Cuando la niña tenía cuatro años, la mamá y el papá firmaron un acuerdo de cuota alimentaria. Hoy la realidad es otra. Ella tiene once años y sus necesidades en educación, salud y vestimenta son mucho mayores. El paso del tiempo transformó la vida de la familia y los costos para asegurar su bienestar crecieron a la par de su desarrollo.
Así las cosas, el padre de la niña solicitó una reducción de la cuota mensual. Argumentó que tiene nuevos gastos personales y que la madre, al trabajar como docente, cuenta con ingresos suficientes. Sin embargo, la realidad que vive la madre es distinta. Ella asume sola el cuidado diario de su hija y paga un alquiler.
El fuero de Familia de Luis Beltrán rechazó el pedido del hombre y mantuvo la cuota alimentaria vigente. La jueza concluyó que no existió una modificación sustancial de las condiciones que justificara la reducción solicitada.
La demanda fue contestada por la madre. La mujer expuso que el costo de crianza aumentó con el crecimiento de la hija y que asume el cuidado cotidiano de forma exclusiva. Indicó que afronta gastos de vivienda, educación, salud y cuidado, incluido el pago de una niñera por razones laborales.
Durante el proceso se produjeron distintas pruebas, entre ellas informes de organismos, recibos de haberes, una pericia socioambiental y testimonios.
Al analizar el caso, la magistrada recordó que la obligación alimentaria puede modificarse solo si se demuestra un cambio sustancial en las circunstancias, como una disminución real de los ingresos del alimentante o una reducción en las necesidades de la persona alimentada. También destacó que ambos progenitores deben garantizar el bienestar de la hija según sus posibilidades.
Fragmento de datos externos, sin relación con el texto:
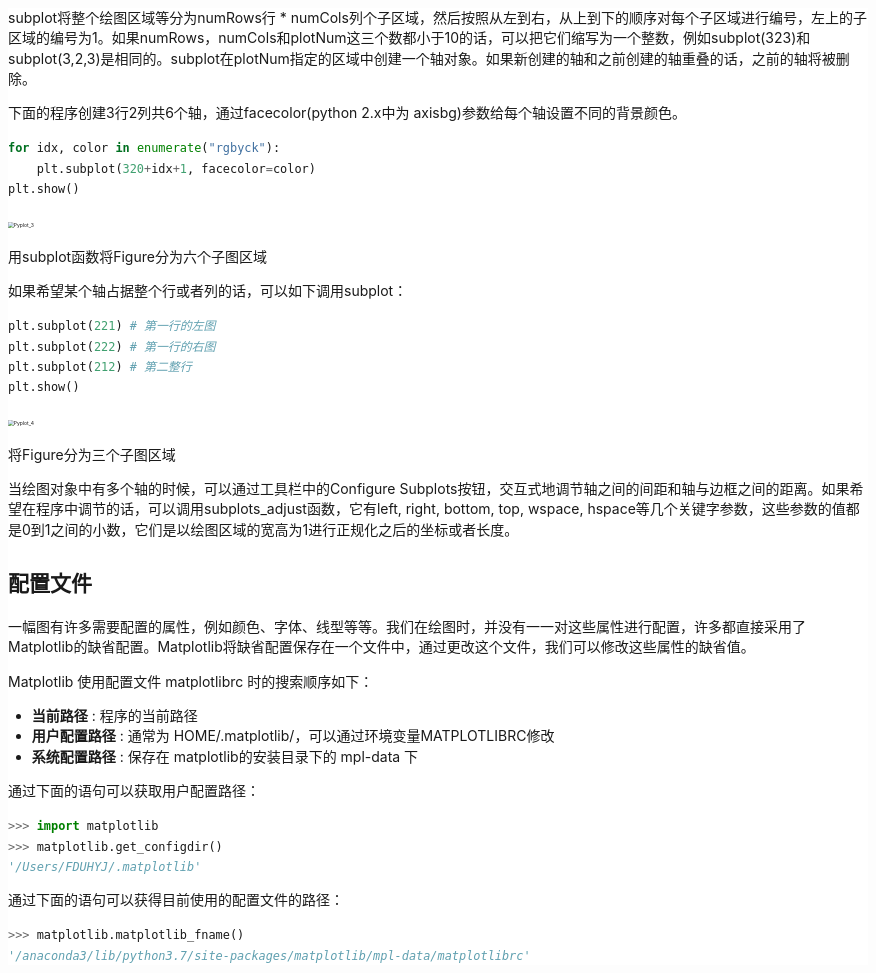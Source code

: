 subplot将整个绘图区域等分为numRows行 * numCols列个子区域，然后按照从左到右，从上到下的顺序对每个子区域进行编号，左上的子区域的编号为1。如果numRows，numCols和plotNum这三个数都小于10的话，可以把它们缩写为一个整数，例如subplot(323)和subplot(3,2,3)是相同的。subplot在plotNum指定的区域中创建一个轴对象。如果新创建的轴和之前创建的轴重叠的话，之前的轴将被删除。

下面的程序创建3行2列共6个轴，通过facecolor(python 2.x中为 axisbg)参数给每个轴设置不同的背景颜色。

```python
for idx, color in enumerate("rgbyck"):
    plt.subplot(320+idx+1, facecolor=color)
plt.show()
```

<img src="img/Pyplot_3.png" alt="Pyplot_3" style="zoom:36%;" />

用subplot函数将Figure分为六个子图区域

如果希望某个轴占据整个行或者列的话，可以如下调用subplot：

```python
plt.subplot(221) # 第一行的左图
plt.subplot(222) # 第一行的右图
plt.subplot(212) # 第二整行
plt.show()
```

<img src="img/Pyplot_4.png" alt="Pyplot_4" style="zoom:36%;" />

将Figure分为三个子图区域

当绘图对象中有多个轴的时候，可以通过工具栏中的Configure Subplots按钮，交互式地调节轴之间的间距和轴与边框之间的距离。如果希望在程序中调节的话，可以调用subplots_adjust函数，它有left, right, bottom, top, wspace, hspace等几个关键字参数，这些参数的值都是0到1之间的小数，它们是以绘图区域的宽高为1进行正规化之后的坐标或者长度。

## 配置文件

一幅图有许多需要配置的属性，例如颜色、字体、线型等等。我们在绘图时，并没有一一对这些属性进行配置，许多都直接采用了Matplotlib的缺省配置。Matplotlib将缺省配置保存在一个文件中，通过更改这个文件，我们可以修改这些属性的缺省值。

Matplotlib 使用配置文件 matplotlibrc 时的搜索顺序如下：

- **当前路径** : 程序的当前路径
- **用户配置路径** : 通常为 HOME/.matplotlib/，可以通过环境变量MATPLOTLIBRC修改
- **系统配置路径** : 保存在 matplotlib的安装目录下的 mpl-data 下

通过下面的语句可以获取用户配置路径：

```python
>>> import matplotlib
>>> matplotlib.get_configdir()
'/Users/FDUHYJ/.matplotlib'
```

通过下面的语句可以获得目前使用的配置文件的路径：

```python
>>> matplotlib.matplotlib_fname()
'/anaconda3/lib/python3.7/site-packages/matplotlib/mpl-data/matplotlibrc'
```
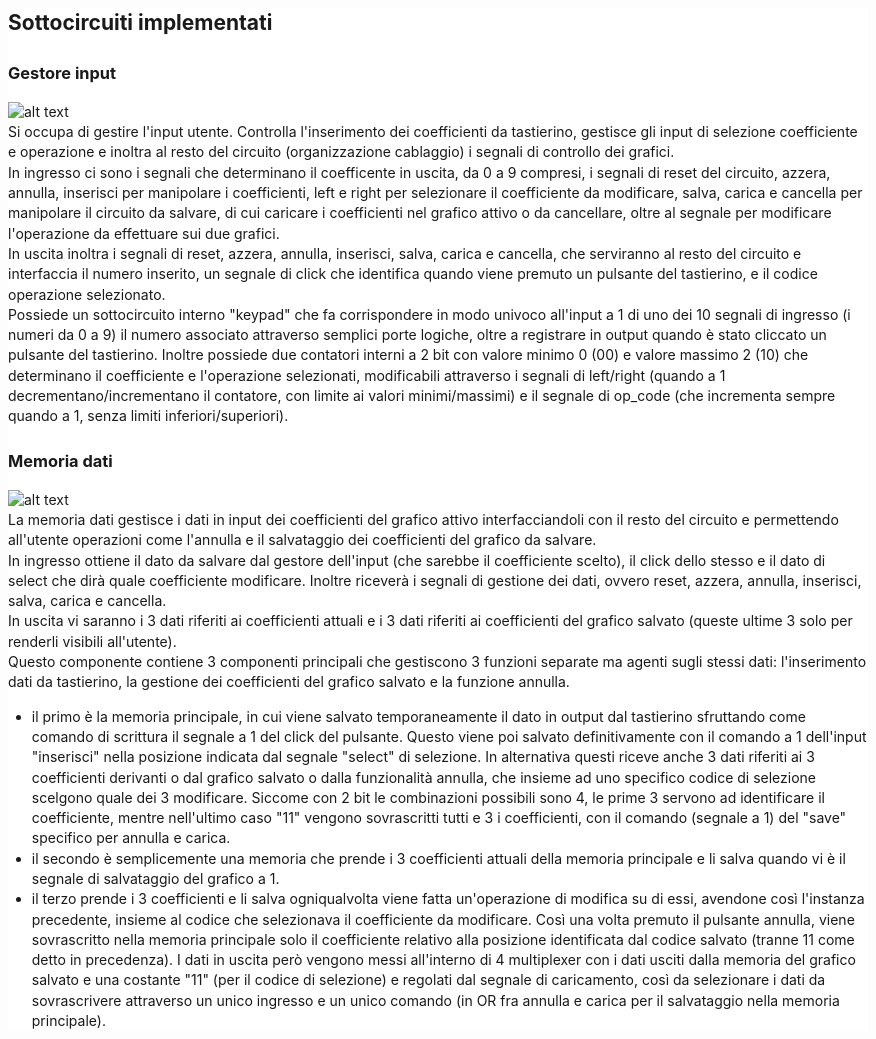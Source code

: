 ## Sottocircuiti implementati

### Gestore input
![alt text](risorse/m_input_in.png)<br>
Si occupa di gestire l'input utente. Controlla l'inserimento dei coefficienti da tastierino, gestisce gli input di selezione coefficiente e operazione e inoltra al resto del circuito (organizzazione cablaggio) i segnali di controllo dei grafici.<br>
In ingresso ci sono i segnali che determinano il coefficente in uscita, da 0 a 9 compresi, i segnali di reset del circuito, azzera, annulla, inserisci per manipolare i coefficienti, left e right per selezionare il coefficiente da modificare, salva, carica e cancella per manipolare il circuito da salvare, di cui caricare i coefficienti nel grafico attivo o da cancellare, oltre al segnale per modificare l'operazione da effettuare sui due grafici.<br>
In uscita inoltra i segnali di reset, azzera, annulla, inserisci, salva, carica e cancella, che serviranno al resto del circuito e interfaccia il numero inserito, un segnale di click che identifica quando viene premuto un pulsante del tastierino, e il codice operazione selezionato.<br>
Possiede un sottocircuito interno "keypad" che fa corrispondere in modo univoco all'input a 1 di uno dei 10 segnali di ingresso (i numeri da 0 a 9) il numero associato attraverso semplici porte logiche, oltre a registrare in output quando è stato cliccato un pulsante del tastierino. Inoltre possiede due contatori interni a 2 bit con valore minimo 0 (00) e valore massimo 2 (10) che determinano il coefficiente e l'operazione selezionati, modificabili attraverso i segnali di left/right (quando a 1 decrementano/incrementano il contatore, con limite ai valori minimi/massimi) e il segnale di op_code (che incrementa sempre quando a 1, senza limiti inferiori/superiori).

### Memoria dati
![alt text](risorse/m_memory_in.png)<br>
La memoria dati gestisce i dati in input dei coefficienti del grafico attivo interfacciandoli con il resto del circuito e permettendo all'utente operazioni come l'annulla e il salvataggio dei coefficienti del grafico da salvare.<br>
In ingresso ottiene il dato da salvare dal gestore dell'input (che sarebbe il coefficiente scelto), il click dello stesso e il dato di select che dirà quale coefficiente modificare. Inoltre riceverà i segnali di gestione dei dati, ovvero reset, azzera, annulla, inserisci, salva, carica e cancella.<br>
In uscita vi saranno i 3 dati riferiti ai coefficienti attuali e i 3 dati riferiti ai coefficienti del grafico salvato (queste ultime 3 solo per renderli visibili all'utente).<br>
Questo componente contiene 3 componenti principali che gestiscono 3 funzioni separate ma agenti sugli stessi dati: l'inserimento dati da tastierino, la gestione dei coefficienti del grafico salvato e la funzione annulla.

- il primo è la memoria principale, in cui viene salvato temporaneamente il dato in output dal tastierino sfruttando come comando di scrittura il segnale a 1 del click del pulsante. Questo viene poi salvato definitivamente con il comando a 1 dell'input "inserisci" nella posizione indicata dal segnale "select" di selezione. In alternativa questi riceve anche 3 dati riferiti ai 3 coefficienti derivanti o dal grafico salvato o dalla funzionalità annulla, che insieme ad uno specifico codice di selezione scelgono quale dei 3 modificare. Siccome con 2 bit le combinazioni possibili sono 4, le prime 3 servono ad identificare il coefficiente, mentre nell'ultimo caso "11" vengono sovrascritti tutti e 3 i coefficienti, con il comando (segnale a 1) del "save" specifico per annulla e carica.
- il secondo è semplicemente una memoria che prende i 3 coefficienti attuali della memoria principale e li salva quando vi è il segnale di salvataggio del grafico a 1.
- il terzo prende i 3 coefficienti e li salva ogniqualvolta viene fatta un'operazione di modifica su di essi, avendone così l'instanza precedente, insieme al codice che selezionava il coefficiente da modificare. Così una volta premuto il pulsante annulla, viene sovrascritto nella memoria principale solo il coefficiente relativo alla posizione identificata dal codice salvato (tranne 11 come detto in precedenza). I dati in uscita però vengono messi all'interno di 4 multiplexer con i dati usciti dalla memoria del grafico salvato e una costante "11" (per il codice di selezione) e regolati dal segnale di caricamento, così da selezionare i dati da sovrascrivere attraverso un unico ingresso e un unico comando (in OR fra annulla e carica per il salvataggio nella memoria principale).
En este sentido, la jueza consideró que el actor no logró probar una merma concreta en su capacidad económica. Señaló que continúa con actividad laboral y que no aportó elementos suficientes que acrediten una reducción de ingresos.
Además, el fallo resalta que las tareas de cuidado que realiza la madre tienen un valor económico concreto. Ella gestiona cada aspecto de la vida de la niña, mientras que el padre no acreditó una dificultad real para cumplir con su parte.
La sentencia tuvo en cuenta que la niña creció desde el momento en que se fijó la cuota original, lo que implica mayores necesidades en distintos aspectos de su vida. Por otro lado, el nacimiento de otro hijo por parte del hombre no se consideró motivo suficiente para reducir la obligación alimentaria.